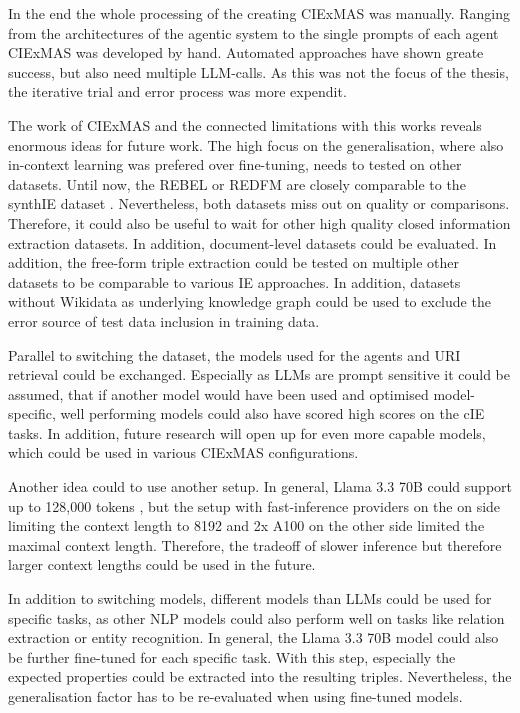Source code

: \documentclass[a4paper,oneside,bibliography=totoc]{scrbook}
\begin{document}
In the end the whole processing of the creating CIExMAS was manually. Ranging from the architectures of the agentic system to the single prompts of each agent CIExMAS was developed by hand. Automated approaches have shown greate success, but also need multiple \ac{LLM}-calls. As this was not the focus of the thesis, the iterative trial and error process was more expendit.

The work of CIExMAS and the connected limitations with this works reveals enormous ideas for future work. The high focus on the generalisation, where also in-context learning was prefered over fine-tuning, needs to tested on other datasets. Until now, the REBEL or REDFM are closely comparable to the synthIE dataset \cite{HuguetCabot2021,Cabot2023}. Nevertheless, both datasets miss out on quality or comparisons. Therefore, it could also be useful to wait for other high quality closed information extraction datasets. In addition, document-level datasets could be evaluated. In addition, the free-form triple extraction could be tested on multiple other datasets to be comparable to various \ac{IE} approaches. In addition, datasets without Wikidata as underlying knowledge graph could be used to exclude the error source of test data inclusion in training data.

Parallel to switching the dataset, the models used for the agents and URI retrieval could be exchanged. Especially as \acp{LLM} are prompt sensitive it could be assumed, that if another model would have been used and optimised model-specific, well performing models could also have scored high scores on the \ac{cIE} tasks. In addition, future research will open up for even more capable models, which could be used in various CIExMAS configurations.

Another idea could to use another setup. In general, Llama 3.3 70B could support up to 128,000 tokens \cite{Meta2024}, but the setup with fast-inference providers on the on side limiting the context length to 8192 and 2x A100 on the other side limited the maximal context length. Therefore, the tradeoff of slower inference but therefore larger context lengths could be used in the future.

In addition to switching models, different models than \acp{LLM} could be used for specific tasks, as other \ac{NLP} models could also perform well on tasks like relation extraction or entity recognition. In general, the Llama 3.3 70B model could also be further fine-tuned for each specific task. With this step, especially the expected properties could be extracted into the resulting triples. Nevertheless, the generalisation factor has to be re-evaluated when using fine-tuned models.
\end{document}
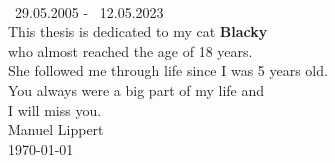 \thispagestyle{empty}

\begin{center}
    \vspace*{3cm}
    \vspace{2cm}\\
    \gtrsymBorn~29.05.2005 - \gtrsymDied~12.05.2023\\
    \bigskip
    This thesis is dedicated to my cat \textbf{Blacky}\\ who almost reached the age of 18 years.\\ She followed me through life since I was 5 years old.\\You always were a big part of my life and\\ 
    \bigskip
    I will miss you.\\
    \bigskip
    Manuel Lippert\\
    \today
\end{center}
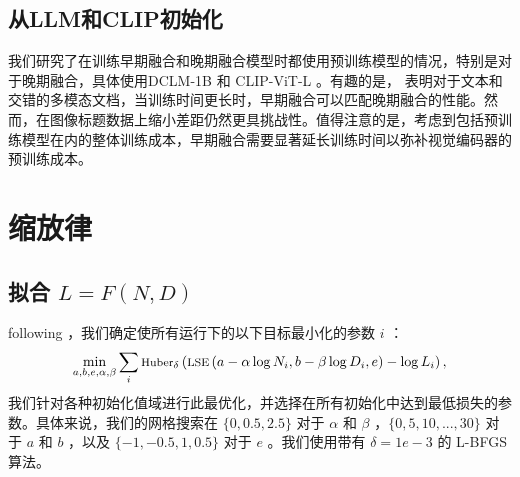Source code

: \subsection{从LLM和CLIP初始化}
\label{sec:app_init_early_late}

我们研究了在训练早期融合和晚期融合模型时都使用预训练模型的情况，特别是对于晚期融合，具体使用DCLM-1B \citep{li2024datacomp} 和 CLIP-ViT-L \citep{radford2021learning}。有趣的是， 表明对于文本和交错的多模态文档，当训练时间更长时，早期融合可以匹配晚期融合的性能。然而，在图像标题数据上缩小差距仍然更具挑战性。值得注意的是，考虑到包括预训练模型在内的整体训练成本，早期融合需要显著延长训练时间以弥补视觉编码器的预训练成本。














                
                





\section{缩放律}
\label{app:scaling_laws}












\subsection{拟合 \(L = F(N, D)\) }  
following \citep{hoffmann2022training}，我们确定使所有运行下的以下目标最小化的参数 \(i\) ：  
\begin{equation}
\footnotesize
    \min_{a,b,e,\alpha,\beta} \sum_{i} \text{Huber}_\delta \left( \text{LSE} \left( a - \alpha \log N_i, b - \beta \log D_i, e \right) - \log L_i \right),
\end{equation}  
我们针对各种初始化值域进行此最优化，并选择在所有初始化中达到最低损失的参数。具体来说，我们的网格搜索在 \(\{0, 0.5, 2.5\}\)  对于 \(\alpha\)  和 \(\beta\) ，\(\{0, 5, 10, ..., 30\}\)  对于 \(a\)  和 \(b\) ，以及 \(\{-1, -0.5, 1, 0.5\}\)  对于 \(e\) 。我们使用带有 \(\delta=1e-3\) 的 L-BFGS 算法。  



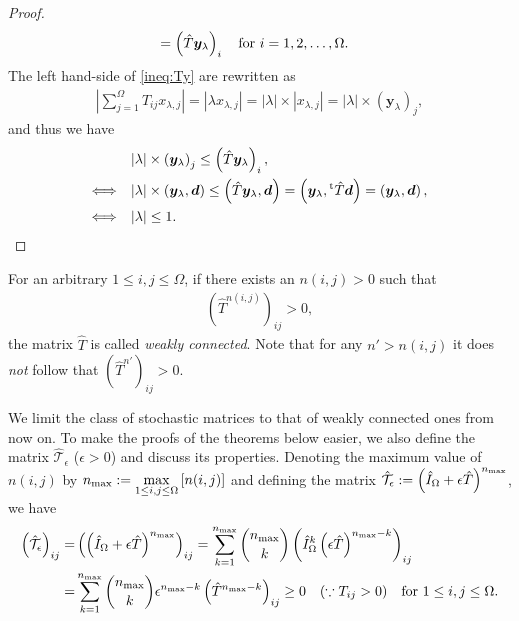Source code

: \begin{proof}
\begin{align}
	&=\left(\hat{T}\bm{y}_{\lambda}\right)_{i}\quad\text{\text{for $i=1,2,\dots,\Omega$}}\label{ineq:Ty}.
	\end{align}
	The left hand-side of \eqref{ineq:Ty} are rewritten as
	\begin{align}
	\left|\sum_{j=1}^{\Omega}T_{ij}x_{\lambda,j}\right| = |\lambda x_{\lambda,j}| = |\lambda|\times |x_{\lambda,j}| = |\lambda|\times \left(\bm{y}_{\lambda}\right)_{j},
	\end{align}
	and thus we have
	\begin{align}
	& |\lambda|\times \left(\bm{y}_{\lambda}\right)_{j} \leq \left(\hat{T}\bm{y}_{\lambda}\right)_{i},\\
	\Longleftrightarrow \quad& |\lambda|\times \left(\bm{y}_{\lambda},\bm{d}\right) \leq \left(\hat{T}\bm{y}_{\lambda},\bm{d}\right) = \left(\bm{y}_{\lambda},{}^{\rm t}\hat{T}\bm{d}\right) = \left(\bm{y}_{\lambda},\bm{d}\right), \\
	\Longleftrightarrow \quad& |\lambda| \leq 1.
	\end{align}
\end{proof}

\begin{definition}
	For an arbitrary $1\leq i,j\leq \Omega$, if there exists an $n(i,j)>0$ such that
	\begin{align}
	\left(\hat{T}^{n(i,j)}\right)_{ij}>0,
	\end{align}
	the matrix $\hat{T}$ is called \textit{weakly connected}. Note that for any $n'>n(i,j)$ it does \textit{not} follow that $\left(\hat{T}^{n'}\right)_{ij}>0$.
\end{definition}

We limit the class of stochastic matrices to that of weakly connected ones from now on. To make the proofs of the theorems below easier, we also define the matrix $\hat{\mathcal{T}}_{\epsilon}$ ($\epsilon>0$) and discuss its properties. Denoting the maximum value of $n(i,j)$ by $\displaystyle n_{\rm max}:=\max_{1\leq i,j\leq \Omega}\left[n(i,j)\right]$ and defining the matrix $\hat{\mathcal{T}}_{\epsilon}:=\left(\hat{I}_{\Omega}+\epsilon \hat{T}\right)^{n_{\rm max}}$, we have
	\begin{align}
	\left(\hat{\mathcal{T}}_{\epsilon}\right)_{ij} =& \left(\left(\hat{I}_{\Omega}+\epsilon \hat{T}\right)^{n_{\rm max}}\right)_{ij} = \sum_{k=1}^{n_{\rm max}}\binom{n_{\rm max}}{k}\left({\hat{I}_{\Omega}}^{k}\left(\epsilon \hat{T}\right)^{n_{\rm max}-k}\right)_{ij}\\
	=& \sum_{k=1}^{n_{\rm max}}\binom{n_{\rm max}}{k}\epsilon^{n_{\rm max}-k}\left(\hat{T}^{n_{\rm max}-k}\right)_{ij} \geq 0 \quad(\because T_{ij}>0)\quad\text{for $1\leq i,j\leq \Omega$}.
	\end{align}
------------------------------------------------------------
What is being asked: Write out every line above exactly, minus images.

Result for this exercise:
Source code

: \documentclass[a4paper,oneside,bibliography=totoc]{scrbook}
\begin{document}
In the end the whole processing of the creating CIExMAS was manually. Ranging from the architectures of the agentic system to the single prompts of each agent CIExMAS was developed by hand. Automated approaches have shown greate success, but also need multiple \ac{LLM}-calls. As this was not the focus of the thesis, the iterative trial and error process was more expendit.

The work of CIExMAS and the connected limitations with this works reveals enormous ideas for future work. The high focus on the generalisation, where also in-context learning was prefered over fine-tuning, needs to tested on other datasets. Until now, the REBEL or REDFM are closely comparable to the synthIE dataset \cite{HuguetCabot2021,Cabot2023}. Nevertheless, both datasets miss out on quality or comparisons. Therefore, it could also be useful to wait for other high quality closed information extraction datasets. In addition, document-level datasets could be evaluated. In addition, the free-form triple extraction could be tested on multiple other datasets to be comparable to various \ac{IE} approaches. In addition, datasets without Wikidata as underlying knowledge graph could be used to exclude the error source of test data inclusion in training data.

Parallel to switching the dataset, the models used for the agents and URI retrieval could be exchanged. Especially as \acp{LLM} are prompt sensitive it could be assumed, that if another model would have been used and optimised model-specific, well performing models could also have scored high scores on the \ac{cIE} tasks. In addition, future research will open up for even more capable models, which could be used in various CIExMAS configurations.

Another idea could to use another setup. In general, Llama 3.3 70B could support up to 128,000 tokens \cite{Meta2024}, but the setup with fast-inference providers on the on side limiting the context length to 8192 and 2x A100 on the other side limited the maximal context length. Therefore, the tradeoff of slower inference but therefore larger context lengths could be used in the future.

In addition to switching models, different models than \acp{LLM} could be used for specific tasks, as other \ac{NLP} models could also perform well on tasks like relation extraction or entity recognition. In general, the Llama 3.3 70B model could also be further fine-tuned for each specific task. With this step, especially the expected properties could be extracted into the resulting triples. Nevertheless, the generalisation factor has to be re-evaluated when using fine-tuned models.
\end{document}
 \thispagestyle{empty}

\begin{center}
    \vspace*{3cm}
    \vspace{2cm}\\
    \gtrsymBorn~29.05.2005 - \gtrsymDied~12.05.2023\\
    \bigskip
    This thesis is dedicated to my cat \textbf{Blacky}\\ who almost reached the age of 18 years.\\ She followed me through life since I was 5 years old.\\You always were a big part of my life and\\ 
    \bigskip
    I will miss you.\\
    \bigskip
    Manuel Lippert\\
    \today
\end{center}
Source code

: \subsection{从LLM和CLIP初始化}
\label{sec:app_init_early_late}

我们研究了在训练早期融合和晚期融合模型时都使用预训练模型的情况，特别是对于晚期融合，具体使用DCLM-1B \citep{li2024datacomp} 和 CLIP-ViT-L \citep{radford2021learning}。有趣的是， 表明对于文本和交错的多模态文档，当训练时间更长时，早期融合可以匹配晚期融合的性能。然而，在图像标题数据上缩小差距仍然更具挑战性。值得注意的是，考虑到包括预训练模型在内的整体训练成本，早期融合需要显著延长训练时间以弥补视觉编码器的预训练成本。














                
                





\section{缩放律}
\label{app:scaling_laws}












\subsection{拟合 \(L = F(N, D)\) }  
following \citep{hoffmann2022training}，我们确定使所有运行下的以下目标最小化的参数 \(i\) ：  
\begin{equation}
\footnotesize
    \min_{a,b,e,\alpha,\beta} \sum_{i} \text{Huber}_\delta \left( \text{LSE} \left( a - \alpha \log N_i, b - \beta \log D_i, e \right) - \log L_i \right),
\end{equation}  
我们针对各种初始化值域进行此最优化，并选择在所有初始化中达到最低损失的参数。具体来说，我们的网格搜索在 \(\{0, 0.5, 2.5\}\)  对于 \(\alpha\)  和 \(\beta\) ，\(\{0, 5, 10, ..., 30\}\)  对于 \(a\)  和 \(b\) ，以及 \(\{-1, -0.5, 1, 0.5\}\)  对于 \(e\) 。我们使用带有 \(\delta=1e-3\) 的 L-BFGS 算法。  



Source code

: \begin{proof}
\begin{align}
	&=\left(\hat{T}\bm{y}_{\lambda}\right)_{i}\quad\text{\text{for $i=1,2,\dots,\Omega$}}\label{ineq:Ty}.
	\end{align}
	The left hand-side of \eqref{ineq:Ty} are rewritten as
	\begin{align}
	\left|\sum_{j=1}^{\Omega}T_{ij}x_{\lambda,j}\right| = |\lambda x_{\lambda,j}| = |\lambda|\times |x_{\lambda,j}| = |\lambda|\times \left(\bm{y}_{\lambda}\right)_{j},
	\end{align}
	and thus we have
	\begin{align}
	& |\lambda|\times \left(\bm{y}_{\lambda}\right)_{j} \leq \left(\hat{T}\bm{y}_{\lambda}\right)_{i},\\
	\Longleftrightarrow \quad& |\lambda|\times \left(\bm{y}_{\lambda},\bm{d}\right) \leq \left(\hat{T}\bm{y}_{\lambda},\bm{d}\right) = \left(\bm{y}_{\lambda},{}^{\rm t}\hat{T}\bm{d}\right) = \left(\bm{y}_{\lambda},\bm{d}\right), \\
	\Longleftrightarrow \quad& |\lambda| \leq 1.
	\end{align}
\end{proof}

\begin{definition}
	For an arbitrary $1\leq i,j\leq \Omega$, if there exists an $n(i,j)>0$ such that
	\begin{align}
	\left(\hat{T}^{n(i,j)}\right)_{ij}>0,
	\end{align}
	the matrix $\hat{T}$ is called \textit{weakly connected}. Note that for any $n'>n(i,j)$ it does \textit{not} follow that $\left(\hat{T}^{n'}\right)_{ij}>0$.
\end{definition}

We limit the class of stochastic matrices to that of weakly connected ones from now on. To make the proofs of the theorems below easier, we also define the matrix $\hat{\mathcal{T}}_{\epsilon}$ ($\epsilon>0$) and discuss its properties. Denoting the maximum value of $n(i,j)$ by $\displaystyle n_{\rm max}:=\max_{1\leq i,j\leq \Omega}\left[n(i,j)\right]$ and defining the matrix $\hat{\mathcal{T}}_{\epsilon}:=\left(\hat{I}_{\Omega}+\epsilon \hat{T}\right)^{n_{\rm max}}$, we have
	\begin{align}
	\left(\hat{\mathcal{T}}_{\epsilon}\right)_{ij} =& \left(\left(\hat{I}_{\Omega}+\epsilon \hat{T}\right)^{n_{\rm max}}\right)_{ij} = \sum_{k=1}^{n_{\rm max}}\binom{n_{\rm max}}{k}\left({\hat{I}_{\Omega}}^{k}\left(\epsilon \hat{T}\right)^{n_{\rm max}-k}\right)_{ij}\\
	=& \sum_{k=1}^{n_{\rm max}}\binom{n_{\rm max}}{k}\epsilon^{n_{\rm max}-k}\left(\hat{T}^{n_{\rm max}-k}\right)_{ij} \geq 0 \quad(\because T_{ij}>0)\quad\text{for $1\leq i,j\leq \Omega$}.
	\end{align}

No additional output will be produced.